On the High-Frequency Analysis of Exponentially Graded Nanobeams Resting on Winkler–Pasternak Foundations

The main aim of the present study is to analyze the high-frequency behaviors of the exponentially graded nanobeams resting on the Winkler–Pasternak foundations. This work provides new insights into the high-frequency behaviors of exponentially graded nanobeams through a comprehensive parametric study. Eringen’s nonlocal elasticity theory is applied to consider the small effects on the behaviors of the nanobeams. The governing equations of motion of the nanobeams are established via higher-order shear deformation theory and Hamilton’s principle.
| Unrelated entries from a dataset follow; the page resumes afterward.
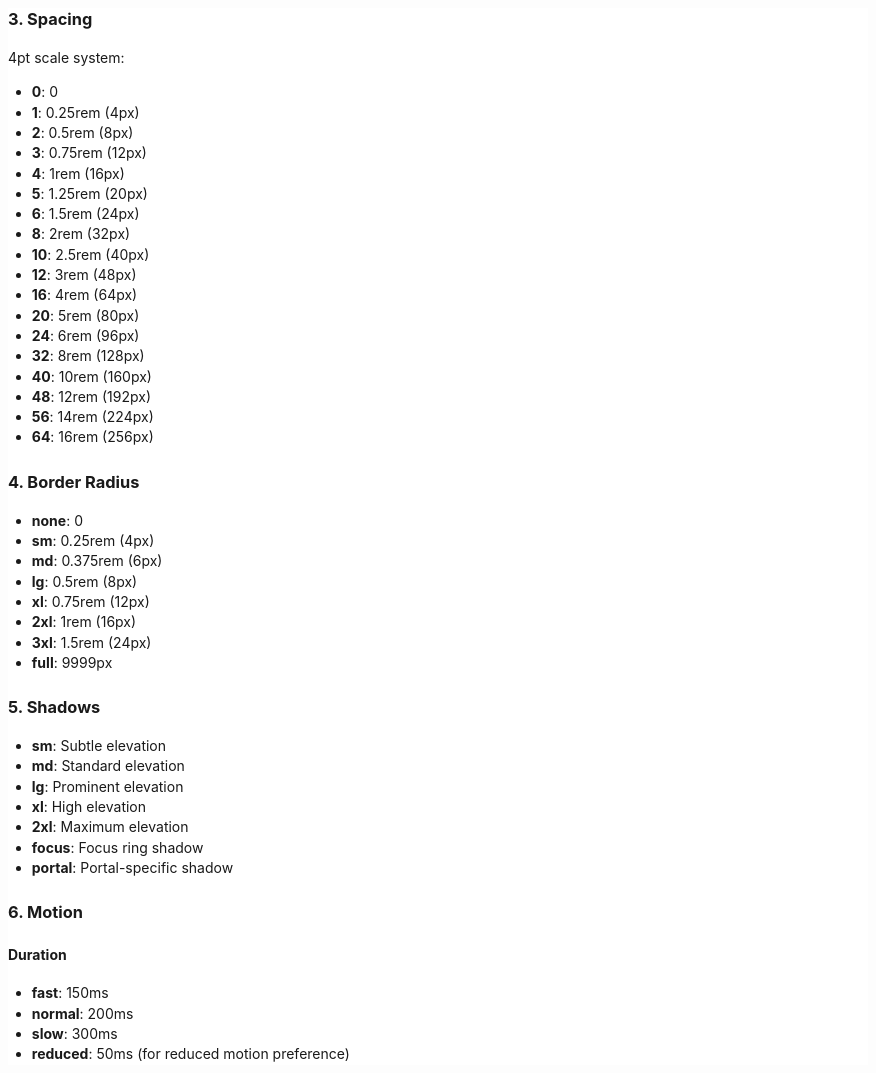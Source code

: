 ### 3. Spacing

4pt scale system:
- **0**: 0
- **1**: 0.25rem (4px)
- **2**: 0.5rem (8px)
- **3**: 0.75rem (12px)
- **4**: 1rem (16px)
- **5**: 1.25rem (20px)
- **6**: 1.5rem (24px)
- **8**: 2rem (32px)
- **10**: 2.5rem (40px)
- **12**: 3rem (48px)
- **16**: 4rem (64px)
- **20**: 5rem (80px)
- **24**: 6rem (96px)
- **32**: 8rem (128px)
- **40**: 10rem (160px)
- **48**: 12rem (192px)
- **56**: 14rem (224px)
- **64**: 16rem (256px)

### 4. Border Radius

- **none**: 0
- **sm**: 0.25rem (4px)
- **md**: 0.375rem (6px)
- **lg**: 0.5rem (8px)
- **xl**: 0.75rem (12px)
- **2xl**: 1rem (16px)
- **3xl**: 1.5rem (24px)
- **full**: 9999px

### 5. Shadows

- **sm**: Subtle elevation
- **md**: Standard elevation
- **lg**: Prominent elevation
- **xl**: High elevation
- **2xl**: Maximum elevation
- **focus**: Focus ring shadow
- **portal**: Portal-specific shadow

### 6. Motion

#### Duration
- **fast**: 150ms
- **normal**: 200ms
- **slow**: 300ms
- **reduced**: 50ms (for reduced motion preference)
A close-form solution of Navier’s technique is used to achieve the free vibration behaviors of the exponentially graded nanobeams. The influence of some parameters, such as geometric parameters, material gradient, and elastic foundations’ parameters, on the free vibration behaviors of nanobeams is presented. Some new numerical results on the high-frequency behaviors of the exponentially graded nanobeams are demonstrated in the current study. The outcomes of the parametric study shows that the nonlocal parameter plays a significant role in the high-frequency vibration of the nanobeams. The high-frequency vibration of the exponentially graded nanobeams was extensively investigated. The outcomes of this study are expected to contribute to the understanding of nanobeam dynamics under high-frequency conditions and offer valuable information for the design and optimization of nanoscale devices and systems. Furthermore, the insights gained from this research could potentially have implications for a wide range of applications, spanning from MEMS to nanoscale sensors and actuators. By addressing the scientific gap in high-frequency nanobeam analysis, this study provides researchers and readers with a sound basis for further exploration and innovation in the field of nanotechnology.